#### Assigned task:
In the material below, how many lines contain "class"? Answer with the number alone.

»»

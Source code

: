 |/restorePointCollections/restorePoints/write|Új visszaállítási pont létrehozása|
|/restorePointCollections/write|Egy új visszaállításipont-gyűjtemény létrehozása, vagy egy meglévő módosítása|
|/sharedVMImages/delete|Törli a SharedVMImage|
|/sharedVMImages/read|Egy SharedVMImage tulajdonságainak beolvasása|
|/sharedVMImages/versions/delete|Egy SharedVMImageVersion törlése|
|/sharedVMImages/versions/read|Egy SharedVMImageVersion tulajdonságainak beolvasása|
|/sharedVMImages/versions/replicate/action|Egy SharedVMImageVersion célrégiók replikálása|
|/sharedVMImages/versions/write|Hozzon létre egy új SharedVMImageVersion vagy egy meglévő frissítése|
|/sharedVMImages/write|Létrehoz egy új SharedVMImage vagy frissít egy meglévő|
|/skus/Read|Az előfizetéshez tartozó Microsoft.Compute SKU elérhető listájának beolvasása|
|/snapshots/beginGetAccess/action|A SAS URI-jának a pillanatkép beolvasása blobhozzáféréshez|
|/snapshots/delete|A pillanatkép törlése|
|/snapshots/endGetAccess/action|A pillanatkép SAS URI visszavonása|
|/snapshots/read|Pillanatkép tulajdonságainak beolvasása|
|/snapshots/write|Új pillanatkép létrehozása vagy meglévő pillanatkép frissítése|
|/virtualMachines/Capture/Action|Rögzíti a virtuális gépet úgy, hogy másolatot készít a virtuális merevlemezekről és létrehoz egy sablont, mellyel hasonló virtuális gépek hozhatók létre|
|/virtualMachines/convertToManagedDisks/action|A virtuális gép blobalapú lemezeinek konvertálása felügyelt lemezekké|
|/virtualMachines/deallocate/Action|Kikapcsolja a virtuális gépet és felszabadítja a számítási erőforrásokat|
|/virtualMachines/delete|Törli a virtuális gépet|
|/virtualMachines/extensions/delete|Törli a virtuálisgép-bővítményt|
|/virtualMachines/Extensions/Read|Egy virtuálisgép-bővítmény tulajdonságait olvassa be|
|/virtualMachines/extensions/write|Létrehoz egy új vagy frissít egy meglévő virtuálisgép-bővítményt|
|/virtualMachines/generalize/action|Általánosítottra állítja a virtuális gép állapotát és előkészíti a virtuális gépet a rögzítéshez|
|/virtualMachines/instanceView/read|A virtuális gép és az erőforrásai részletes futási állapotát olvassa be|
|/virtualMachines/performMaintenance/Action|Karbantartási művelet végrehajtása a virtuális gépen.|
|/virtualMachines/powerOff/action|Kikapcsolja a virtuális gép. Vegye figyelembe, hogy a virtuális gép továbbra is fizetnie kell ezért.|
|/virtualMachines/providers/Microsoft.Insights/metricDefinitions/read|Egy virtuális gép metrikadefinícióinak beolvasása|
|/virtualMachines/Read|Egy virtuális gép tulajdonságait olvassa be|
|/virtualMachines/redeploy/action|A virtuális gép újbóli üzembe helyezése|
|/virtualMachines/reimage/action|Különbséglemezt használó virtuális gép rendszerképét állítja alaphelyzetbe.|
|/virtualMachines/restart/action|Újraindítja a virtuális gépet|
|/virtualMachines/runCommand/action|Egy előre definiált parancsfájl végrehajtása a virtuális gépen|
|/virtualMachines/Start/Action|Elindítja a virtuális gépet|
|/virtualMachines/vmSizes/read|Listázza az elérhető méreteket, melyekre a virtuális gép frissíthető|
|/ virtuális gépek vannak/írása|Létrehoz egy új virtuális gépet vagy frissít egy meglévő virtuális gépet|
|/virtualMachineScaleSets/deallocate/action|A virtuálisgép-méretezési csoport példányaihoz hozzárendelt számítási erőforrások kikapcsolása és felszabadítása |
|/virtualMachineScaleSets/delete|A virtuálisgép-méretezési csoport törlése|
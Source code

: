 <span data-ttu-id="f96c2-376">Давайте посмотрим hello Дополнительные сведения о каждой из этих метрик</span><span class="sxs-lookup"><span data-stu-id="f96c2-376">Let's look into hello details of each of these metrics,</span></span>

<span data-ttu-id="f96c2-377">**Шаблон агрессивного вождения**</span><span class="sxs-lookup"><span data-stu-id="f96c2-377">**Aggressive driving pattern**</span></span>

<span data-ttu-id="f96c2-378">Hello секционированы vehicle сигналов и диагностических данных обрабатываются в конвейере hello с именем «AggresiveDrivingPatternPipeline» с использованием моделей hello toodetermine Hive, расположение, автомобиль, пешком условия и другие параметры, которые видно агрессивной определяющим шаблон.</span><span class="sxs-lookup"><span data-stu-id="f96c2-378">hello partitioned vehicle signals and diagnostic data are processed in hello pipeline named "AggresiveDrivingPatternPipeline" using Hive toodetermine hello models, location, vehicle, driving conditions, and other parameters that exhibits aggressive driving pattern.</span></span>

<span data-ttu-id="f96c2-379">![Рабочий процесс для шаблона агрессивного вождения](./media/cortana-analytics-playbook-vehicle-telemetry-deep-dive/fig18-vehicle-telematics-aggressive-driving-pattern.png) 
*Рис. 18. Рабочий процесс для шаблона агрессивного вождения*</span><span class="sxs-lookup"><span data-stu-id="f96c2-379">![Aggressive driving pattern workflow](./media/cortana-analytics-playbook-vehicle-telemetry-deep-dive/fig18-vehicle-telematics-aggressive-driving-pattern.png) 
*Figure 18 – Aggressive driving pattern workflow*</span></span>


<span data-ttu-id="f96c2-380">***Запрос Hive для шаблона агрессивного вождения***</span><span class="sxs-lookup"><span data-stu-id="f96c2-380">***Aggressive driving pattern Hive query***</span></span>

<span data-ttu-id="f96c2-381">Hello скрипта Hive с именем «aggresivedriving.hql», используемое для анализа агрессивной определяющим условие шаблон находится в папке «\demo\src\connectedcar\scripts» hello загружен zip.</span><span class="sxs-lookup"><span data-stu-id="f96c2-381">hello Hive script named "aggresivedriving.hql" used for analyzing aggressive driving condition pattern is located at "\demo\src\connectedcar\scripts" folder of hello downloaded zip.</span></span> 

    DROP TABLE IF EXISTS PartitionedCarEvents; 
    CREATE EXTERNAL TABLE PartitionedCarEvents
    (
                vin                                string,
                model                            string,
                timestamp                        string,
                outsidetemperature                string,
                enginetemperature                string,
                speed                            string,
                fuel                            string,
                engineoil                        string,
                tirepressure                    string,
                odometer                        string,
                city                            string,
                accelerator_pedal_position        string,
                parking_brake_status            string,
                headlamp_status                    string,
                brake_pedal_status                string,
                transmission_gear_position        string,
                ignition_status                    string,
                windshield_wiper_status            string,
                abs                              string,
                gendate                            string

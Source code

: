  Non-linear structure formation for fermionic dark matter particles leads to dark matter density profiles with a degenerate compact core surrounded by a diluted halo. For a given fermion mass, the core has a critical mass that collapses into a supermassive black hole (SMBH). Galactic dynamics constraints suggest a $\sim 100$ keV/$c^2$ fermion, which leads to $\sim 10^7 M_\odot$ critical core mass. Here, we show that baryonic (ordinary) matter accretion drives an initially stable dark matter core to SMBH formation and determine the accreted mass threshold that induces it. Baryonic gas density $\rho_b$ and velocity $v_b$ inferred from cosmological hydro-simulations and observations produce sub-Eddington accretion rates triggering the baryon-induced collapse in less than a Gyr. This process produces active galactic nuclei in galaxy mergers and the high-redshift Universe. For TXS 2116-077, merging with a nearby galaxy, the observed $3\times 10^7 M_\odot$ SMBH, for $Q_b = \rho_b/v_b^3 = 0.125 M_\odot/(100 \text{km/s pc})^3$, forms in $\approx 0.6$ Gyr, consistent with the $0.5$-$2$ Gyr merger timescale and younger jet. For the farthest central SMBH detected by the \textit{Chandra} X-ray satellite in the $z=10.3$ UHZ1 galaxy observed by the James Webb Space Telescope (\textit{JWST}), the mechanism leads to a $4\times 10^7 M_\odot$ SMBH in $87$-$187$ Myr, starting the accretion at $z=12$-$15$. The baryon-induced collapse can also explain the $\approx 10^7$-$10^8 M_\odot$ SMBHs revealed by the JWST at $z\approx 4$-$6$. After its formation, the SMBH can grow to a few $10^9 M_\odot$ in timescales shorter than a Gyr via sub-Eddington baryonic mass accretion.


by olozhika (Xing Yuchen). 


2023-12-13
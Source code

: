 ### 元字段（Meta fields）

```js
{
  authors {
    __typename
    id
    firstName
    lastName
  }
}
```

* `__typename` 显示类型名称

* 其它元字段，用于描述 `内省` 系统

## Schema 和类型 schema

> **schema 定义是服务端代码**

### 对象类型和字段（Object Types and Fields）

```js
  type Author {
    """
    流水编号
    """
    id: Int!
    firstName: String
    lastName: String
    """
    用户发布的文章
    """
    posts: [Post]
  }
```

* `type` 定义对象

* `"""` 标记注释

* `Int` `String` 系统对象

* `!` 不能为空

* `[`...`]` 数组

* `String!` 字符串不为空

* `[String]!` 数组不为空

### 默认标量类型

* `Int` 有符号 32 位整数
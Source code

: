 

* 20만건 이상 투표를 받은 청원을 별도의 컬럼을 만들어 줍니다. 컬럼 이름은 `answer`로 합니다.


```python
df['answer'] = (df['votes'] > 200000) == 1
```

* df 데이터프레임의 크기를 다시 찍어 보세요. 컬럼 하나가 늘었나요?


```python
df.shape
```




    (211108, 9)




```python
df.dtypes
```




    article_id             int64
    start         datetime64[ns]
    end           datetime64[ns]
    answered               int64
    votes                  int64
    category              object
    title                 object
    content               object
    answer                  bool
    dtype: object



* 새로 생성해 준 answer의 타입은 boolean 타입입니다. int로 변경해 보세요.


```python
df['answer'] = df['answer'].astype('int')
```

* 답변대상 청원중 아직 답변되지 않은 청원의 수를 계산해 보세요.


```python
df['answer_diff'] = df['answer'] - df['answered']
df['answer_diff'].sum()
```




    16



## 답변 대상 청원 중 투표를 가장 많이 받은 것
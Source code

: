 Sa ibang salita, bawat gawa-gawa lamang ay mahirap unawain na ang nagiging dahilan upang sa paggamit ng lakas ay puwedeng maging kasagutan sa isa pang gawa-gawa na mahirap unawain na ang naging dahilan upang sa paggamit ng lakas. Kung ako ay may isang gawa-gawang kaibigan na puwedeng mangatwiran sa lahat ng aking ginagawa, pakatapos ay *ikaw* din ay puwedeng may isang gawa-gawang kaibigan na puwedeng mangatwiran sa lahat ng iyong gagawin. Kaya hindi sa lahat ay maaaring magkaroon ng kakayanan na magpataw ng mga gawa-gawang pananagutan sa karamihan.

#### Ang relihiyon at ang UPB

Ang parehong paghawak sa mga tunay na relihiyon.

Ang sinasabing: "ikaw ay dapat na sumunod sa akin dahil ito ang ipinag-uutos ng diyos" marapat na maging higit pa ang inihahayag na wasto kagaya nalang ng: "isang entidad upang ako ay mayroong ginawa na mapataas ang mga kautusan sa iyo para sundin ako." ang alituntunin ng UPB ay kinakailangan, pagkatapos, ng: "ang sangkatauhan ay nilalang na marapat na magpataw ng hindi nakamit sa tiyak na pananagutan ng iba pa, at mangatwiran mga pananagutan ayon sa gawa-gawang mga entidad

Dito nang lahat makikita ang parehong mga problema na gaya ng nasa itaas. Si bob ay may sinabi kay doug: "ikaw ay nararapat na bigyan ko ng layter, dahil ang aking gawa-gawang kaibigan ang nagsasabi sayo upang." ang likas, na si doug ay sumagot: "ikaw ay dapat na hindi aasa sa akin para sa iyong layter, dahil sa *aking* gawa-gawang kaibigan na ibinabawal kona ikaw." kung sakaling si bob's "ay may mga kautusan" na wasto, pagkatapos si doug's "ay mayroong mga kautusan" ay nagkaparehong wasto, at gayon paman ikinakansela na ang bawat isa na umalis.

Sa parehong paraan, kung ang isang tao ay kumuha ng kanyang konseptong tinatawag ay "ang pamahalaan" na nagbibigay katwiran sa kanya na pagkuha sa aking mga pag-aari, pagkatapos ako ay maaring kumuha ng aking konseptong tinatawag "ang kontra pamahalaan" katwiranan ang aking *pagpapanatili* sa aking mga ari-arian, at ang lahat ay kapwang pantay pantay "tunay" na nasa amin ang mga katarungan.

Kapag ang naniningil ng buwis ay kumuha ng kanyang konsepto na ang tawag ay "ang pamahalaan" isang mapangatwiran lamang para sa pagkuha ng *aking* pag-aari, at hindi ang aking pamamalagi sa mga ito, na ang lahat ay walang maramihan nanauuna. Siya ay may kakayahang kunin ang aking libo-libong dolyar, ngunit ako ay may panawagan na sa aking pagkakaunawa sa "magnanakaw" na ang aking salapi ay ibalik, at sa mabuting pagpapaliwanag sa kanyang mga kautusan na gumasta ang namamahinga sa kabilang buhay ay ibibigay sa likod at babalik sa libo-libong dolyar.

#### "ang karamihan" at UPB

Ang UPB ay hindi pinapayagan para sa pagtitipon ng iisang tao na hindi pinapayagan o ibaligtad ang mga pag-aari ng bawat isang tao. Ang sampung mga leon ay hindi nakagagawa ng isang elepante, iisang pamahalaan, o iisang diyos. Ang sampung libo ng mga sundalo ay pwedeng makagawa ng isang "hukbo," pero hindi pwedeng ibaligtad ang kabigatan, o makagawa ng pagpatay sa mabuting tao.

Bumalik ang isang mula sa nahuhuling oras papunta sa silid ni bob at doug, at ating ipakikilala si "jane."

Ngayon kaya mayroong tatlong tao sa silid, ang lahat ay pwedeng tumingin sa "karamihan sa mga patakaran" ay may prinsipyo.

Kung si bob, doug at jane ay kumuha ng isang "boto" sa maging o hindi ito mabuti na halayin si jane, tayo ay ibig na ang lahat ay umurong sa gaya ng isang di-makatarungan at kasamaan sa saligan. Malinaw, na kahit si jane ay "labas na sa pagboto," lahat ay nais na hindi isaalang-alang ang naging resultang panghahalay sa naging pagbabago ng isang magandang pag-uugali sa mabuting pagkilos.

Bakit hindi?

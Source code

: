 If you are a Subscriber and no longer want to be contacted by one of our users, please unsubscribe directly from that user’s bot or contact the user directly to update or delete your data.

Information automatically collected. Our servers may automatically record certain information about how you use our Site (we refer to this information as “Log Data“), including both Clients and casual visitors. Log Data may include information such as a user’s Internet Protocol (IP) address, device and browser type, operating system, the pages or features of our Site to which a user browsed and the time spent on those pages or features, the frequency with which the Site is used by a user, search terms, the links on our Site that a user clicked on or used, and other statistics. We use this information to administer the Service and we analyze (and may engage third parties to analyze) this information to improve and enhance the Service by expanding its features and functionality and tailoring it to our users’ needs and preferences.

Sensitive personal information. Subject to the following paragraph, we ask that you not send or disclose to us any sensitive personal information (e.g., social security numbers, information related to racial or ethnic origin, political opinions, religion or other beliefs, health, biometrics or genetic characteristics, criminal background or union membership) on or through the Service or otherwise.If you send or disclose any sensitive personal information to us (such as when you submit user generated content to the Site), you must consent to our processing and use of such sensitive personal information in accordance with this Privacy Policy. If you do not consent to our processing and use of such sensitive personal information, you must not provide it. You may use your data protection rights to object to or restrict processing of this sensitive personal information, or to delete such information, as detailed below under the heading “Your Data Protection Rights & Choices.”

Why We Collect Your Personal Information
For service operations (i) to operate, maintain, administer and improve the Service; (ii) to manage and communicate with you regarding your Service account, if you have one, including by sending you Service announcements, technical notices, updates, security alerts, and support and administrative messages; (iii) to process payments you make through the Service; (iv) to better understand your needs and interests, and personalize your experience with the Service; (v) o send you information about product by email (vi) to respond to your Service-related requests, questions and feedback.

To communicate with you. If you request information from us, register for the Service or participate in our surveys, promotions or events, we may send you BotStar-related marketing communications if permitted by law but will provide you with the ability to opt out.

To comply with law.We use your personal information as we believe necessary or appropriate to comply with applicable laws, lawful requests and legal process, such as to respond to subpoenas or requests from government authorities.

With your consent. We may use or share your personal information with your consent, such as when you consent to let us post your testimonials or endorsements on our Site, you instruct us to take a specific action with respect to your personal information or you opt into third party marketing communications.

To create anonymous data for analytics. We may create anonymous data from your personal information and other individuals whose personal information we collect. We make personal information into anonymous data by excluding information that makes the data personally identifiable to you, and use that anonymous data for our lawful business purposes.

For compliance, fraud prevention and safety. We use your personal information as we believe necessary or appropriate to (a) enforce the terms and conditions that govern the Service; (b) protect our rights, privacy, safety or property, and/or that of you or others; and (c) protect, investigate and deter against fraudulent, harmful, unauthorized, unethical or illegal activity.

««

#### Written solution:
6